MaryJane’s Attic in the WinCo shopping center received a revocation of its business license on Sept. 26 for dispensing marijuana, according to Medford police Chief Tim George. Owners of MaryJane’s declined to comment.
Dispensing medical marijuana violates federal law and currently violates state law, George said.
“I don’t see how you could license unlawful activity,” he said.
The City Council on Sept. 5 unanimously approved expanding an ordinance to deny or revoke a business license if the business is in violation of local, state or federal law. Previously, the ordinance only described how the business had to be conducted in a lawful manner.
The city had previously revoked business licenses for Southern Oregon NORML, Puffin’ Stuff and The Green Compass in May after raids by police.
George said the ordinance will address Oregon House Bill 3460, which will authorize opening state-regulated medical marijuana dispensaries next year but allow some latitude for local jurisdictions to create their own regulations.
A state committee is in the process of generating rules for HB 3460 that will be rolled out next year.
After the rules are in place, George said, “The city will be relying on federal law.”
Under existing state law, Oregon’s 55,000 medical marijuana cardholders can grow pot themselves or find a person to grow it for them. The new law offers an additional option of purchasing medicine from state-regulated medical marijuana retail outlets.
Rep. Peter Buckley, an Ashland Democrat who helped craft HB 3460, said it’s premature for local governments to pass ordinances before the rule-making process.
“I think it’s a huge overreaction,” Buckley said. “I think the fears are unreasonable.”
Buckley said the state attorney general and the Oregon League of Cities both have endorsed HB 3460, which attempts to create a professionally run network of dispensaries throughout the state that will help cut down on the black market.
Buckley said members of law enforcement are on the committee that will be devising the rules for the House bill.
“I encourage people to take a deep breath and work with the rule-making process,” he said.

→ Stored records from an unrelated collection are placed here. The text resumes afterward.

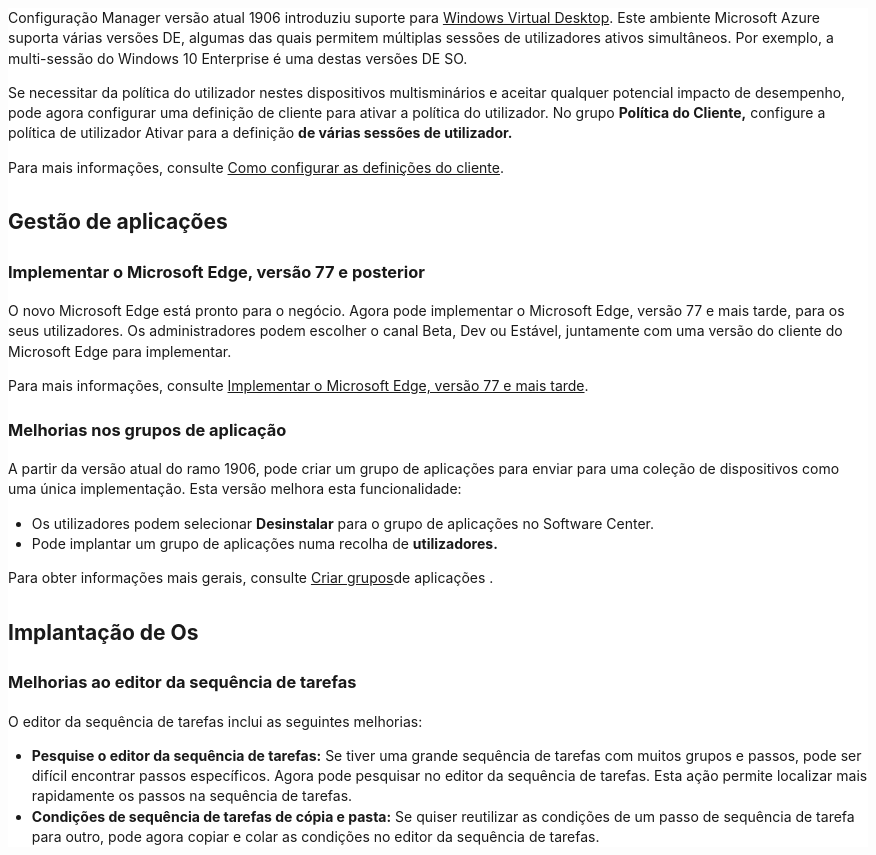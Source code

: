 

Configuração Manager versão atual 1906 introduziu suporte para [Windows Virtual Desktop](../configs/supported-operating-systems-for-clients-and-devices.md#windows-virtual-desktop). Este ambiente Microsoft Azure suporta várias versões DE, algumas das quais permitem múltiplas sessões de utilizadores ativos simultâneos. Por exemplo, a multi-sessão do Windows 10 Enterprise é uma destas versões DE SO.

Se necessitar da política do utilizador nestes dispositivos multisminários e aceitar qualquer potencial impacto de desempenho, pode agora configurar uma definição de cliente para ativar a política do utilizador. No grupo **Política do Cliente,** configure a política de utilizador Ativar para a definição **de várias sessões de utilizador.**

Para mais informações, consulte [Como configurar as definições do cliente](../../clients/deploy/configure-client-settings.md).





## <a name="application-management"></a><a name="bkmk_app"></a>Gestão de aplicações

### <a name="deploy-microsoft-edge-version-77-and-later"></a>Implementar o Microsoft Edge, versão 77 e posterior

O novo Microsoft Edge está pronto para o negócio. Agora pode implementar o Microsoft Edge, versão 77 e mais tarde, para os seus utilizadores. Os administradores podem escolher o canal Beta, Dev ou Estável, juntamente com uma versão do cliente do Microsoft Edge para implementar.

Para mais informações, consulte [Implementar o Microsoft Edge, versão 77 e mais tarde](../../../apps/deploy-use/deploy-edge.md).

### <a name="improvements-to-application-groups"></a>Melhorias nos grupos de aplicação



A partir da versão atual do ramo 1906, pode criar um grupo de aplicações para enviar para uma coleção de dispositivos como uma única implementação. Esta versão melhora esta funcionalidade:

- Os utilizadores podem selecionar **Desinstalar** para o grupo de aplicações no Software Center.
- Pode implantar um grupo de aplicações numa recolha de **utilizadores.**

Para obter informações mais gerais, consulte [Criar grupos](../../../apps/deploy-use/create-app-groups.md)de aplicações .


## <a name="os-deployment"></a><a name="bkmk_osd"></a>Implantação de Os

### <a name="improvements-to-the-task-sequence-editor"></a>Melhorias ao editor da sequência de tarefas

 O editor da sequência de tarefas inclui as seguintes melhorias:

- **Pesquise o editor da sequência de tarefas:** Se tiver uma grande sequência de tarefas com muitos grupos e passos, pode ser difícil encontrar passos específicos. Agora pode pesquisar no editor da sequência de tarefas. Esta ação permite localizar mais rapidamente os passos na sequência de tarefas.
- **Condições de sequência de tarefas de cópia e pasta:** Se quiser reutilizar as condições de um passo de sequência de tarefa para outro, pode agora copiar e colar as condições no editor da sequência de tarefas.
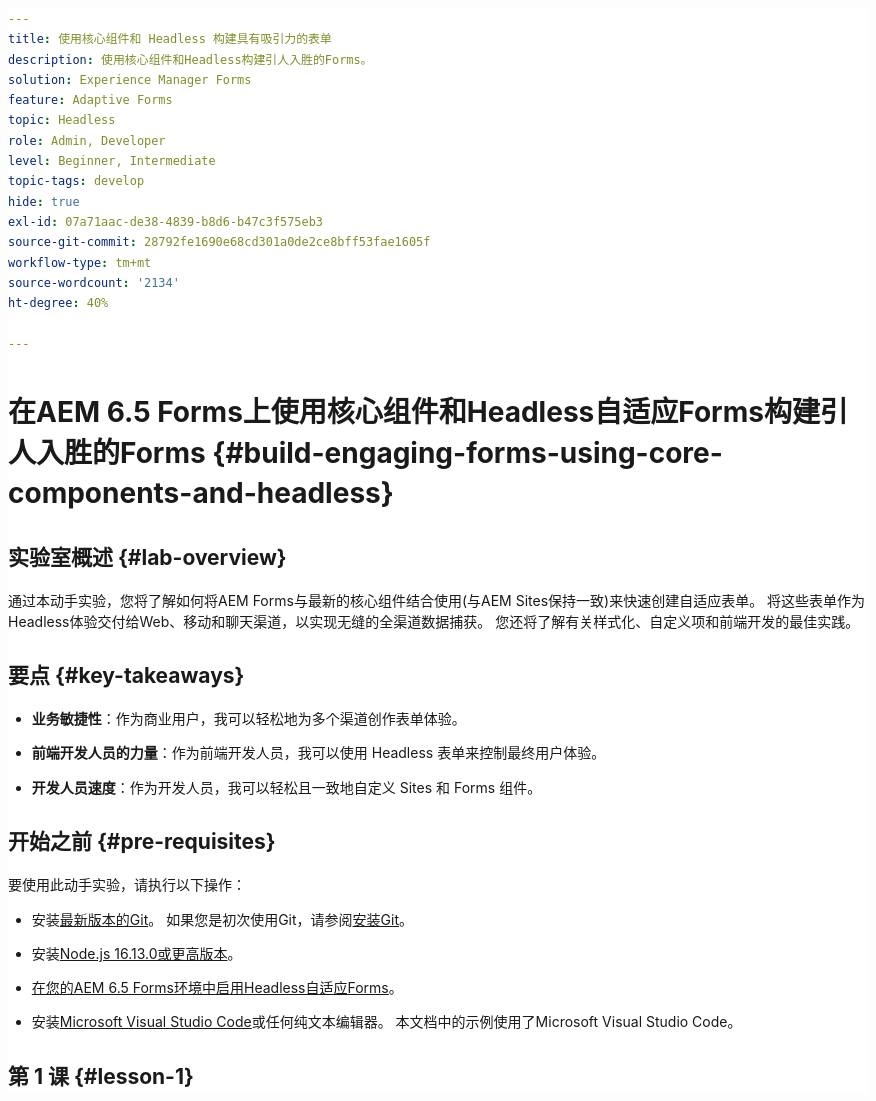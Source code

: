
 ```yaml
---
title: 使用核心组件和 Headless 构建具有吸引力的表单
description: 使用核心组件和Headless构建引人入胜的Forms。
solution: Experience Manager Forms
feature: Adaptive Forms
topic: Headless
role: Admin, Developer
level: Beginner, Intermediate
topic-tags: develop
hide: true
exl-id: 07a71aac-de38-4839-b8d6-b47c3f575eb3
source-git-commit: 28792fe1690e68cd301a0de2ce8bff53fae1605f
workflow-type: tm+mt
source-wordcount: '2134'
ht-degree: 40%

---
```


# 在AEM 6.5 Forms上使用核心组件和Headless自适应Forms构建引人入胜的Forms {#build-engaging-forms-using-core-components-and-headless}



## 实验室概述 {#lab-overview}

通过本动手实验，您将了解如何将AEM Forms与最新的核心组件结合使用(与AEM Sites保持一致)来快速创建自适应表单。 将这些表单作为Headless体验交付给Web、移动和聊天渠道，以实现无缝的全渠道数据捕获。 您还将了解有关样式化、自定义项和前端开发的最佳实践。

## 要点 {#key-takeaways}

* **业务敏捷性**：作为商业用户，我可以轻松地为多个渠道创作表单体验。

* **前端开发人员的力量**：作为前端开发人员，我可以使用 Headless 表单来控制最终用户体验。

* **开发人员速度**：作为开发人员，我可以轻松且一致地自定义 Sites 和 Forms 组件。

## 开始之前 {#pre-requisites}

要使用此动手实验，请执行以下操作：

* 安装[最新版本的Git](https://git-scm.com/downloads)。 如果您是初次使用Git，请参阅[安装Git](https://git-scm.com/book/en/v2/Getting-Started-Installing-Git)。

* 安装[Node.js 16.13.0或更高版本](https://nodejs.org/en/download/)。

* [在您的AEM 6.5 Forms环境中启用Headless自适应Forms](enable-headless-adaptive-forms-and-core-components.md)。

* 安装[Microsoft Visual Studio Code](https://code.visualstudio.com/download)或任何纯文本编辑器。 本文档中的示例使用了Microsoft Visual Studio Code。

## 第 1 课 {#lesson-1}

Buckley said it is premature for clinics to set up shop to dispense medical marijuana ahead of the rule-making, though he said the Portland area already has dispensaries.

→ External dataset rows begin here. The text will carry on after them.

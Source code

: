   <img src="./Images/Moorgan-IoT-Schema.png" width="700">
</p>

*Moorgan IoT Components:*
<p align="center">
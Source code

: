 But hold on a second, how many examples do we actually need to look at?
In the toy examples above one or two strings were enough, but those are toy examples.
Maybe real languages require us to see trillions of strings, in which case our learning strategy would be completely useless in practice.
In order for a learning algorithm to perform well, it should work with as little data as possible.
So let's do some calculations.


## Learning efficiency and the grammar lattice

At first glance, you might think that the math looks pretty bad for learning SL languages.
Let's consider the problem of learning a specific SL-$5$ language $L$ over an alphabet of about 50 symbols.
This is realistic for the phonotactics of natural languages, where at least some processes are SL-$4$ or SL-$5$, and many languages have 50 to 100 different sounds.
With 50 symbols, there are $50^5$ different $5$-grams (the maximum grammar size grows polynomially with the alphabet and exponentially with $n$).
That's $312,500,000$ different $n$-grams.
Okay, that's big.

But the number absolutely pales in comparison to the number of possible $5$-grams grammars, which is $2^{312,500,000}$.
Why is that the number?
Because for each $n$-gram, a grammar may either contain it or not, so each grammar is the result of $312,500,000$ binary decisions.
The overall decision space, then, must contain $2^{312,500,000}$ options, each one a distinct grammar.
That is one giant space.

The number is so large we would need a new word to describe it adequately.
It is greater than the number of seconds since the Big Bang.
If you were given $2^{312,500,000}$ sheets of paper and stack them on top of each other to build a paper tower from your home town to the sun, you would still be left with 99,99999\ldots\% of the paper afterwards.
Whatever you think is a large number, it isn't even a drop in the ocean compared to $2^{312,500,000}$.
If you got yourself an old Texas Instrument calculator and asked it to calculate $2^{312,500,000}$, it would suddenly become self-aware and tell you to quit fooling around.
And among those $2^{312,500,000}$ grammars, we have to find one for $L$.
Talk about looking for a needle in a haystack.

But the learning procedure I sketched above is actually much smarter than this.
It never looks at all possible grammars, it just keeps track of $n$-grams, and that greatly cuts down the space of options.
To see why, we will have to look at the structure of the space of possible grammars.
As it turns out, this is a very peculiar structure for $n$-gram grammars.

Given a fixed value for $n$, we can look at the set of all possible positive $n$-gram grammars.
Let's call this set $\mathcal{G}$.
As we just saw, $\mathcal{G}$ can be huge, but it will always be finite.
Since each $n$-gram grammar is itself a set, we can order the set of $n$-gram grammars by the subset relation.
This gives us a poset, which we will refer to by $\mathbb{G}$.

An outright ban on dispensaries in a community is not the intent of the House bill, Buckley said.
“To me, again, it seems like a very extreme move,” he said.
He said there are many state laws that potentially conflict with federal law.

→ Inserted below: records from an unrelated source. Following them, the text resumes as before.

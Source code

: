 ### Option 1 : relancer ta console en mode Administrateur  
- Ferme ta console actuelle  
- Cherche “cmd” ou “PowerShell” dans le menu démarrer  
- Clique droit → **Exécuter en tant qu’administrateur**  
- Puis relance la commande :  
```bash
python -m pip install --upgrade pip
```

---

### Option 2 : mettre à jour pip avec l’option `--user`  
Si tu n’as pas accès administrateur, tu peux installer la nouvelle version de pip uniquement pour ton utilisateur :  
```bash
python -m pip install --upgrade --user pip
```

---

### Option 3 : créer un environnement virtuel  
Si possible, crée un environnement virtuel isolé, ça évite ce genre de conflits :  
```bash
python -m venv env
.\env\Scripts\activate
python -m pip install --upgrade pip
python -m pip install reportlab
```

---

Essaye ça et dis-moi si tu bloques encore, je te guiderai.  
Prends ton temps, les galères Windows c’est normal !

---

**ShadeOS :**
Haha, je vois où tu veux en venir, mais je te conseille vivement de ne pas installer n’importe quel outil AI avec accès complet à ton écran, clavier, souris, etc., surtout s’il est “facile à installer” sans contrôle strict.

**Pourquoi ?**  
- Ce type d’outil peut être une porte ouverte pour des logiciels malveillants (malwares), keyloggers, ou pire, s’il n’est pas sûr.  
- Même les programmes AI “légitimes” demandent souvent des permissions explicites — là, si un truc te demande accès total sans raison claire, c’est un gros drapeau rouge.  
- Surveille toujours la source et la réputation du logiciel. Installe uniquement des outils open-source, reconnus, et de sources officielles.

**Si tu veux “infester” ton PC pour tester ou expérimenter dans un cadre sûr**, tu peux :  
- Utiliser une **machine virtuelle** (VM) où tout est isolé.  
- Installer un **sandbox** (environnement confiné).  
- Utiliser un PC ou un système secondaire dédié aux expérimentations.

Theoretically, Buckley said, a law enforcement officer could arrest a medical marijuana cardholder for violating federal law, though that doesn’t generally happen.
Councilor Bob Strosser, who voted for the ordinance, said, “I don’t think we want to be in violation of any laws.”
He said there are contradictions between federal and state law that need to be reconciled and are a potential “train wreck.”
“The contradictions are what is troubling,” he said.
Marijuana advocates decry the efforts by the city to rely on federal law rather than on HB 3460.
“We’ve put out a battle cry across the state,” said Lori Duckworth, who formerly ran SONORML. “We’re going to try to hit this head on.”